Pienso específicamente en Venezuela, Argentina, Brasil. Pese a que son países muy distintos, sus gobiernos parecen no aceptar el hecho de que el fin del boom de materias primas, impulsado por China y de las bajas tasas de interés en Estados Unidos, los obliga a cambiar las políticas que han sostenido hasta ahora. Sin el dinero fácil de hasta hace poco, deberán adoptar reformas postergadas para evitar las consecuencias políticas de la desaceleración.
El gobierno de Venezuela, encabezado por Nicolás Maduro parece el más alejado de la realidad. Cuando llegó al gobierno el año pasado, los miles de millones de dólares que fluían hacia Venezuela en los tiempos de Chávez habían desaparecido. Una porción relativamente pequeña había sido destinada a ayudar a los pobres, el resto en comprar apoyo a las políticas de Chávez, así como a enriquecer a la nueva élite bolivariana. Pese a la menguante producción petrolera y la ausencia de nuevas inversiones y préstamos, Maduro ha mantenido el generoso nivel de gasto de su predecesor, generando así una inflación del 56% que podría llegar a 75% a fines de este año. Maduro parece creer que los pobres lo seguirán apoyando, pese al rápido deterioro de su situación, pero el ex presidente brasileño Luiz Inácio “Lula” da Silva, un amigo de la revolución bolivariana, parece pensar lo contrario. Por ello ha llevado a Maduro a iniciar un “diálogo con la oposición”. Es dudoso que Maduro pueda sobrevivir mucho sin introducir reformas que frenen la espiral depresiva de la economía, pese a la presencia de miles de cubanos ayudándolo a mantener el orden con métodos cada vez más represivos.

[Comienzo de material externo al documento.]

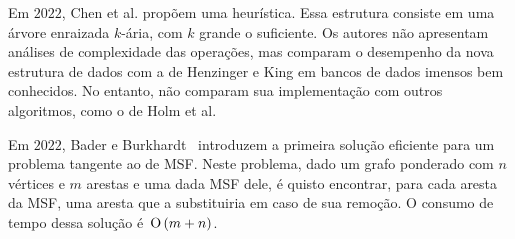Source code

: 
Em $2022$, Chen et al. \cite{QC22} propõem uma heurística. Essa estrutura consiste em uma árvore enraizada $k$-ária, com $k$ grande o suficiente. Os autores não apresentam análises de complexidade das operações, mas comparam o desempenho da nova estrutura de dados com a de Henzinger e King em bancos de dados imensos bem conhecidos. No entanto, não comparam sua implementação com outros algoritmos, como o de Holm et al.

Em $2022$, Bader e Burkhardt~\cite{simpleAndEfficient2022} introduzem a primeira solução eficiente para um problema tangente ao de MSF. Neste problema, dado um grafo ponderado com $n$ vértices e $m$ arestas e uma dada MSF dele, é quisto encontrar, para cada aresta da MSF, uma aresta que a substituiria em caso de sua remoção. O consumo de tempo dessa solução é~$\text{O}\left(m+n\right)$.





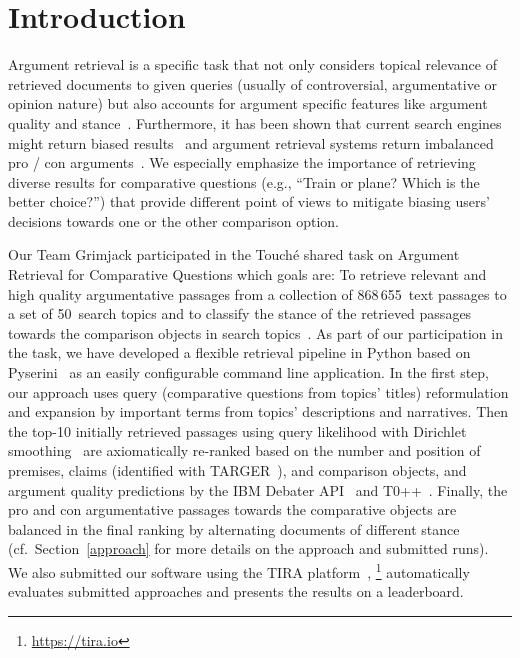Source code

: 
\section{Introduction}\label{intro}

Argument retrieval is a specific task that not only considers topical relevance of retrieved documents to given queries (usually of controversial, argumentative or opinion nature) but also accounts for argument specific features like argument quality and stance~\cite{BondarenkoFBGAPBSWPH2020, BondarenkoGFBAPBSWPH2021}.  
Furthermore, it has been shown that current search engines might return biased results~\cite{ShahB2022} and argument retrieval systems return imbalanced pro / con arguments~\cite{CherumanalSSC2021}.
We especially emphasize the importance of retrieving diverse results for comparative questions (e.g., ``Train or plane? Which is the better choice?'') that provide different point of views to mitigate biasing users' decisions towards one or the other comparison option.

Our Team Grimjack participated in the Touch{\'e} shared task on Argument Retrieval for Comparative Questions which goals are: \Ni To retrieve relevant and high quality argumentative passages from a collection of 868\,655~text passages to a set of 50~search topics and \Nii to classify the stance of the retrieved passages towards the comparison objects in search topics~\cite{BondarenkoFKSGBPBSWPH2022}.
As part of our participation in the task, we have developed a flexible retrieval pipeline in Python based on Pyserini~\cite{LinMLYPN2021} as an easily configurable command line application.
In the first step, our approach uses query (comparative questions from topics' titles) reformulation and expansion by important terms from topics' descriptions and narratives. Then the top-10 initially retrieved passages using query likelihood with Dirichlet smoothing~\cite{ZhaiL2001} are axiomatically re-ranked based on the number and position of premises, claims (identified with TARGER~\cite{ChernodubOHBHBP2019}), and comparison objects, and argument quality predictions by the IBM Debater API~\cite{ToledoGCFVLJAS2019} and T0++~\cite{SanhWRBSACSLRDBXTSSKCNDCJWMSYPBWNRSSFFTBGBWR2021}.
Finally, the pro and con argumentative passages towards the comparative objects are balanced in the final ranking by alternating documents of different stance (cf.\ Section~\ref{approach} for more details on the approach and submitted runs). We also submitted our software using the TIRA platform~\cite{PotthastGWS2019},%
\footnote{\url{https://tira.io}} automatically evaluates submitted approaches and presents the results on a leaderboard.%

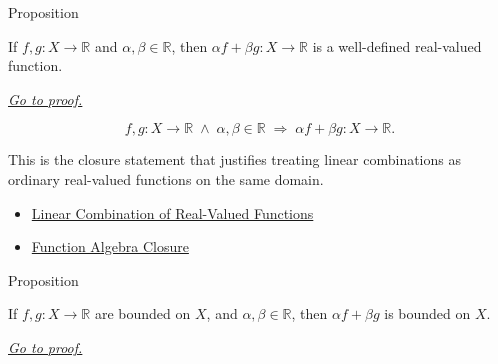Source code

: \begin{propositionbox}{Proposition}
\begin{proposition}
\label{prop:linear-combination-closure}
If \(f,g:X\to\mathbb{R}\) and \(\alpha,\beta\in\mathbb{R}\), then
\(\alpha f+\beta g:X\to\mathbb{R}\) is a well-defined real-valued
function.

\smallskip\noindent
\hyperref[prf:linear-combination-closure]{\textit{Go to proof.}}
\end{proposition}
\end{propositionbox}

\begin{remark*}
\[
  f,g:X\to\mathbb{R}\;\wedge\;\alpha,\beta\in\mathbb{R}
  \;\Longrightarrow\;
  \alpha f+\beta g:X\to\mathbb{R}.
\]
\end{remark*}

\begin{remark*}[Interpretation]
This is the closure statement that justifies treating linear combinations as
ordinary real-valued functions on the same domain.
\end{remark*}

\begin{dependencies}
\begin{itemize}
  \item \hyperref[def:linear-combination-of-real-valued-functions]{Linear Combination of Real-Valued Functions}
  \item \hyperref[thm:function-algebra-closure]{Function Algebra Closure}
\end{itemize}
\end{dependencies}

\begin{propositionbox}{Proposition}
\begin{proposition}
\label{prop:bounded-linear-combination}
If \(f,g:X\to\mathbb{R}\) are bounded on \(X\), and
\(\alpha,\beta\in\mathbb{R}\), then \(\alpha f+\beta g\) is bounded on
\(X\).

\smallskip\noindent
\hyperref[prf:bounded-linear-combination]{\textit{Go to proof.}}
\end{proposition}
\end{propositionbox}

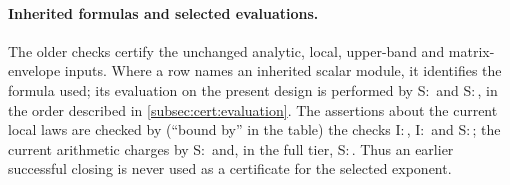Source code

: \paragraph{Inherited formulas and selected evaluations.}
The older checks certify the unchanged analytic, local, upper-band and
matrix-envelope inputs. Where a row names an inherited scalar module, it
identifies the formula used; its evaluation on the present design is performed
by S:\, and S:\,, in the order described in
\cref{subsec:cert:evaluation}. The assertions about the current
local laws are checked by (``bound by'' in the table) the checks
I:\,, I:\, and
S:\,; the current arithmetic charges by
S:\, and, in the full tier,
S:\,. Thus an earlier successful closing is never used as a
certificate for the selected exponent.\par
\endgroup

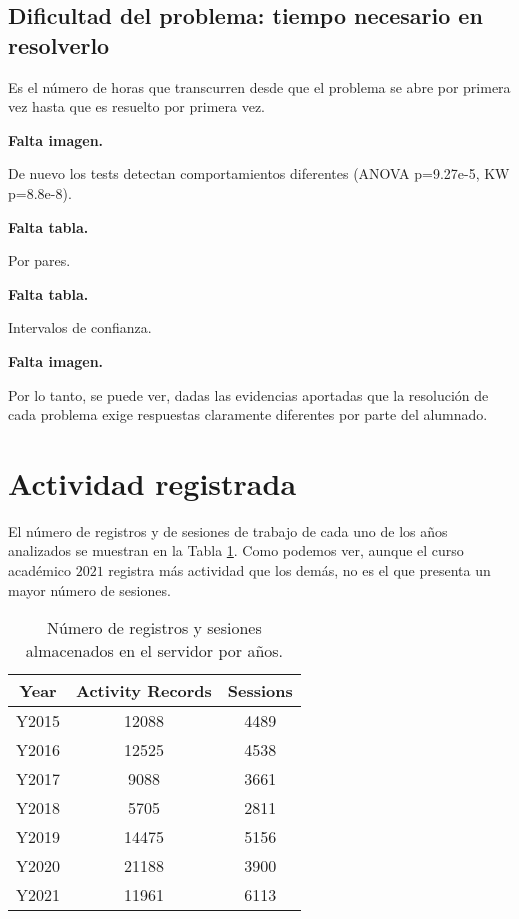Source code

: \subsection{Dificultad del problema: tiempo necesario en resolverlo}

Es el número de horas que transcurren desde que el problema se abre por primera vez hasta que es resuelto por primera vez.

\textbf{Falta imagen.}

De nuevo los tests detectan comportamientos diferentes (ANOVA p=9.27e-5, KW p=8.8e-8).

\textbf{Falta tabla.}

Por pares.

\textbf{Falta tabla.}

Intervalos de confianza.

\textbf{Falta imagen.}

Por lo tanto, se puede ver, dadas las evidencias aportadas que la resolución de cada problema exige respuestas claramente diferentes por parte del alumnado.

\section{Actividad registrada}\label{sec:activityrecorded}

El número de registros y de sesiones de trabajo de cada uno de los años analizados se muestran en la Tabla \ref{tab:records}. Como podemos ver, aunque el curso académico $2021$ registra más actividad que los demás, no es el que presenta un mayor número de sesiones.

\begin{table}[H]
\centering
\caption{Número de registros y sesiones almacenados en el servidor por años.}
\label{tab:records}
\begin{tabular}{ccc}
\hline
\textbf{Year}  & \textbf{Activity Records} & \textbf{Sessions}  \\ \hline
Y2015 & 12088            &  4489  \\
Y2016 & 12525            &  4538  \\
Y2017 & 9088             &  3661  \\
Y2018 & 5705             &  2811  \\
Y2019 & 14475            &  5156  \\
Y2020 & 21188            &  3900  \\
Y2021 & 11961            &  6113  \\ \hline
\end{tabular}
\end{table}

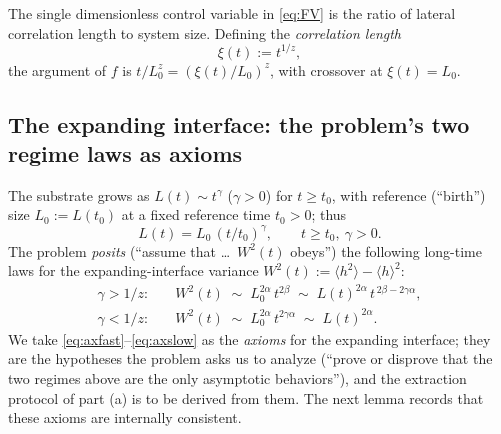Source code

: \documentclass{amsart}
\theoremstyle{definition}
\newcommand{\asymp}{\sim}
\begin{document}
The single dimensionless control variable in \eqref{eq:FV} is the ratio of lateral
correlation length to system size. Defining the \emph{correlation length}
\begin{equation}\label{eq:xi}
  \xi(t):=t^{1/z},
\end{equation}
the argument of $f$ is $t/L_0^{z}=(\xi(t)/L_0)^{z}$, with crossover at
$\xi(t)=L_0$.

\subsection{The expanding interface: the problem's two regime laws as axioms}

The substrate grows as $L(t)\asymp t^{\gamma}$ ($\gamma>0$) for $t\ge t_0$, with
reference (``birth'') size $L_0:=L(t_0)$ at a fixed reference time $t_0>0$; thus
\begin{equation}\label{eq:Lt}
  L(t)=L_0\,(t/t_0)^{\gamma},\qquad t\ge t_0,\ \gamma>0.
\end{equation}
The problem \emph{posits} (``assume that \dots\ $W^2(t)$ obeys'') the following
long-time laws for the expanding-interface variance
$W^2(t):=\langle h^2\rangle-\langle h\rangle^2$:
\begin{align}
  \gamma>1/z:\quad & W^2(t)\;\asymp\; L_0^{2\alpha}\,t^{2\beta}
     \;\asymp\; L(t)^{2\alpha}\,t^{\,2\beta-2\gamma\alpha},\label{eq:axfast}\\
  \gamma<1/z:\quad & W^2(t)\;\asymp\; L_0^{2\alpha}\,t^{2\gamma\alpha}
     \;\asymp\; L(t)^{2\alpha}.\label{eq:axslow}
\end{align}
We take \eqref{eq:axfast}--\eqref{eq:axslow} as the \emph{axioms} for the expanding
interface; they are the hypotheses the problem asks us to analyze (``prove or
disprove that the two regimes above are the only asymptotic behaviors''), and the
extraction protocol of part (a) is to be derived from them. The next lemma records
that these axioms are internally consistent.
\end{document}

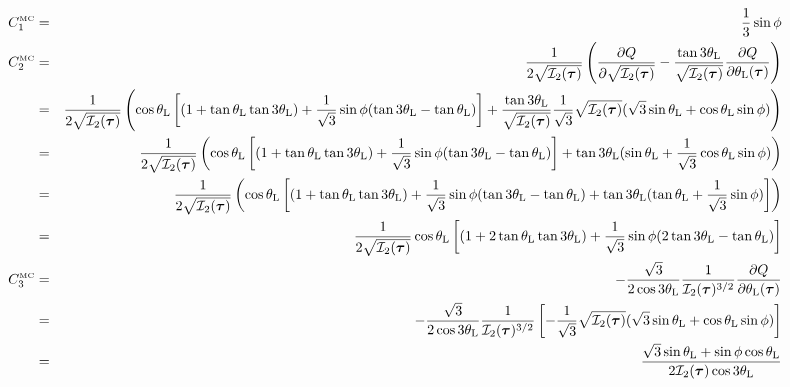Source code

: \begin{eqnarray}
C_1^{\text{\tiny MC}} &=& \frac13 \sin\phi  \\ 
C_2^{\text{\tiny MC}} 
&=& 
\frac{1}{2 \sqrt{ {\cal I}_2(\bm\tau)}   }   
\left( \frac{\partial Q}{\partial \sqrt{{\cal I}_2(\bm\tau)}} 
- \frac{\tan 3\theta_{\rm L}}{\sqrt {{\cal I}_2(\bm\tau)}}
\frac{\partial Q}{\partial \theta_{\rm L}(\bm\tau)}  
\right) \nonumber\\
&=& 
\frac{1}{2 \sqrt{ {\cal I}_2(\bm\tau)}   }   
\left( \cos \theta_{\rm L} \left[
(1 +  \tan \theta_{\rm L}   \tan 3\theta_{\rm L})
+\frac{1}{\sqrt{3}} \sin\phi ( \tan 3\theta_{\rm L} - \tan\theta_{\rm L}) \right]
+ \frac{\tan 3\theta_{\rm L}}{\sqrt {{\cal I}_2(\bm\tau)}}
\frac{1}{\sqrt{3}} \sqrt{{\cal I}_2(\bm \tau)} (\sqrt{3} \sin\theta_{\rm L}+\cos\theta_{\rm L} \sin\phi )
\right) \nonumber\\
&=& 
\frac{1}{2 \sqrt{ {\cal I}_2(\bm\tau)}   }   
\left( \cos \theta_{\rm L}
\left[ (1 +  \tan \theta_{\rm L}   \tan 3\theta_{\rm L})
+\frac{1}{\sqrt{3}} \sin\phi
( \tan 3\theta_{\rm L} - \tan\theta_{\rm L}) \right]
+ \tan 3\theta_{\rm L}  ( \sin\theta_{\rm L}+\frac{1}{\sqrt{3}}\cos\theta_{\rm L} \sin\phi )
\right) \nonumber\\
&=& 
\frac{1}{2 \sqrt{ {\cal I}_2(\bm\tau)}   }   
\left( \cos \theta_{\rm L} \left[
(1 +  \tan \theta_{\rm L}   \tan 3\theta_{\rm L})
+\frac{1}{\sqrt{3}} \sin\phi
( \tan 3\theta_{\rm L} - \tan\theta_{\rm L})
+ \tan 3\theta_{\rm L}   ( \tan\theta_{\rm L}+\frac{1}{\sqrt{3}} \sin\phi )
\right] \right) \nonumber\\
&=& 
\frac{1}{2 \sqrt{ {\cal I}_2(\bm\tau)}   }   
\cos \theta_{\rm L} \left[
(1 +  2\tan \theta_{\rm L}   \tan 3\theta_{\rm L})
+\frac{1}{\sqrt{3}} \sin\phi ( 2\tan 3\theta_{\rm L} - \tan\theta_{\rm L})
\right] \nonumber\\
C_3^{\text{\tiny MC}} 
&=&  - \frac{\sqrt{3}}{2\cos 3\theta_{\rm L}}
\frac{1}{{\cal I}_2(\bm\tau)^{3/2}} 
\frac{\partial Q}{\partial \theta_{\rm L}(\bm\tau)} \nonumber\\ 
&=&  - \frac{\sqrt{3}}{2\cos 3\theta_{\rm L}}
\frac{1}{{\cal I}_2(\bm\tau)^{3/2}} 
\left[-\frac{1}{\sqrt{3}} \sqrt{{\cal I}_2(\bm \tau)} (\sqrt{3} \sin\theta_{\rm L}+\cos\theta_{\rm L} 
\sin\phi ) \right]  \nonumber\\
&=&  \frac{\sqrt{3}\sin\theta_{\rm L} +  \sin \phi \cos \theta_{\rm L}}
{2 {\cal I}_2({\bm \tau}) \cos 3\theta_{\rm L}}
\end{eqnarray}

Argentina también parece haber caído en su propia veta de realismo mágico. La presidenta Cristina Fernández pensó que podría seguir gastando con la misma libertad con que lo hizo durante el boom de las materias primas, pese a la creciente inflación, la caída drástica en la inversión extranjera, las declinantes reservas en dólares y la creciente fuga de capitales. Sin embargo, hay señales recientes de que se está ajustando a la realidad. Dejó que el peso se devaluara 18%, ha recortado los subsidios al gas y acordó pagarle a la española Repsol US$5.000 millones por la nacionalización de la petrolera YPF. Algunos observadores señalan que no tenía otra opción, pues Argentina se estaba quedando sin dinero. Sea cual sea la razón, estas nuevas políticas están comenzando a atraer inversión.
Finalmente, tenemos a Brasil, que está trabajando duramente para no hacer las reformas necesarias para incentivar el crecimiento. La economía, que creció 7,5% en 2010, creció el año pasado menos de 2%. Las perspectivas para los próximos dos años tampoco se ven mejores. Las vastas reservas de petróleo no han sido explotadas con eficiencia; en parte se debe a los requerimientos proteccionistas que obligan a utilizar barcos y taladros construidos en Brasil. El boom del crédito, que estimuló el gasto de los consumidores durante los años del crecimiento alto, no se ha reducido significativamente. Tampoco ha hecho mucho Brasil para desahuciar Mercosur, un acuerdo comercial disfuncional que ha desincentivado la competitividad entre sus miembros.
A diferencia de Cristina Fernández, la presidenta Dilma Rousseff espera ser reelegida este año. Se ve a sí misma en una carrera contra el tiempo, intentando posponer las reformas necesarias hasta después de las elecciones. No está claro, sin embargo, que si es reelegida esté preparada para renunciar a su visión de que el rol del Estado es esencial para que la economía brasileña crezca y se desarrolle.